Re: Review Request: Initial support for CPU limits via CFS Bandwidth Control.

Posted by Vinod Kone <vi...@gmail.com>.
-----------------------------------------------------------
This is an automatically generated e-mail. To reply, visit:
https://reviews.apache.org/r/9464/#review17284
-----------------------------------------------------------

Ship it!



src/slave/cgroups_isolation_module.cpp
<https://reviews.apache.org/r/9464/#comment36753>

    Why did you remove this?


- Vinod Kone


On March 2, 2013, 12:13 a.m., David Mackey wrote:
> 
> -----------------------------------------------------------
> This is an automatically generated e-mail. To reply, visit:
> https://reviews.apache.org/r/9464/
> -----------------------------------------------------------
> 
> (Updated March 2, 2013, 12:13 a.m.)
> 
> 
> Review request for mesos, Benjamin Hindman, Vinod Kone, and Ben Mahler.
> 
> 
> Description
> -------
> 
> Initial support for CPU "hard limits" via CFS Bandwidth Control in cgroups.
> 
> CFS is unique relative to existing Mesos cgroups support in that it is a "subfeature" of an already supported cgroups subsystem, cpu. Also, there are two "tunables" for configuring CFS bandwidth limiting.
> 
> There are 4 approaches one could take:
> 1) Use the CFS bandwidth limiting if the feature is present
> 2) Expose as separate flag, eg "cpu,cfs,memory,freezer"
> 3) Add feature flag support to subsystems via an additional delimiter, eg "cpu+cfs,memory,freezer". 
> 4) Add an additional control flag via some other means
> 
> Option 2's downside breaks the 1:1 mapping between cgroups subsystems and a cgroups resource flag.
> Option 3's downside is it greatly increases complexity of parsing cgroups subsystem flags.
> 
> This diff takes option 1. 
> 
> 
> This addresses bug MESOS-315.
>     https://issues.apache.org/jira/browse/MESOS-315
> 
> 
> Diffs
> -----
> 
>   src/slave/cgroups_isolation_module.hpp a04fc46 
>   src/slave/cgroups_isolation_module.cpp a779de8 
>   src/slave/flags.hpp d4aa045 
> 
> Diff: https://reviews.apache.org/r/9464/diff/
> 
> 
> Testing
> -------
> 
> make check + additional testing
> 
> 
> Thanks,
> 
> David Mackey
> 
>


Re: Review Request: Initial support for CPU limits via CFS Bandwidth Control.

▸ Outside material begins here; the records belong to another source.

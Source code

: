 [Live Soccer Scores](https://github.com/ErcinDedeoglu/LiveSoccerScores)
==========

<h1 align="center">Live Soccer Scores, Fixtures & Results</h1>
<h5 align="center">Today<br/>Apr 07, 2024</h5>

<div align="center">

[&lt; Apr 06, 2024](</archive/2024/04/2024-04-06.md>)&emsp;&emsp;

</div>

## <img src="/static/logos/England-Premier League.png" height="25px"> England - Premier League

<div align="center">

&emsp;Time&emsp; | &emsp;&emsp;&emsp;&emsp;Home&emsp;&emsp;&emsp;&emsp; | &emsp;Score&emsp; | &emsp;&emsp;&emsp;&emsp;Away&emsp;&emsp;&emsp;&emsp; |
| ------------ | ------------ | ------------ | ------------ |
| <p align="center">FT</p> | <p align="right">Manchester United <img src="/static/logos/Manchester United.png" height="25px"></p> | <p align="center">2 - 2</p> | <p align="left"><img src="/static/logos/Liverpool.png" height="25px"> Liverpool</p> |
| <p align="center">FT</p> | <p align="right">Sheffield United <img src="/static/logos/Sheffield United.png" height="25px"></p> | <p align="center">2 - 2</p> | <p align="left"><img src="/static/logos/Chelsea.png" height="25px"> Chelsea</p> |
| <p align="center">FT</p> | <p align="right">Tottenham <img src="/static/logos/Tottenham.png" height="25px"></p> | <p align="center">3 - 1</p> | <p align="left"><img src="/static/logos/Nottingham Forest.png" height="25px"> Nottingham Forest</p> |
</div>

Posted by Ben Mahler <be...@gmail.com>.
-----------------------------------------------------------
This is an automatically generated e-mail. To reply, visit:
https://reviews.apache.org/r/9464/#review18412
-----------------------------------------------------------

Ship it!


Modulo comments below.


src/slave/cgroups_isolator.cpp
<https://reviews.apache.org/r/9464/#comment38611>

    Let's keep this consistent with other messages from initialize(), so:
    
    s/The/Your



src/slave/cgroups_isolator.cpp
<https://reviews.apache.org/r/9464/#comment38615>

    What is the "parent handler"? I think you can just say "Set the cpu shares as well" to be clear as to what the parent handler is doing.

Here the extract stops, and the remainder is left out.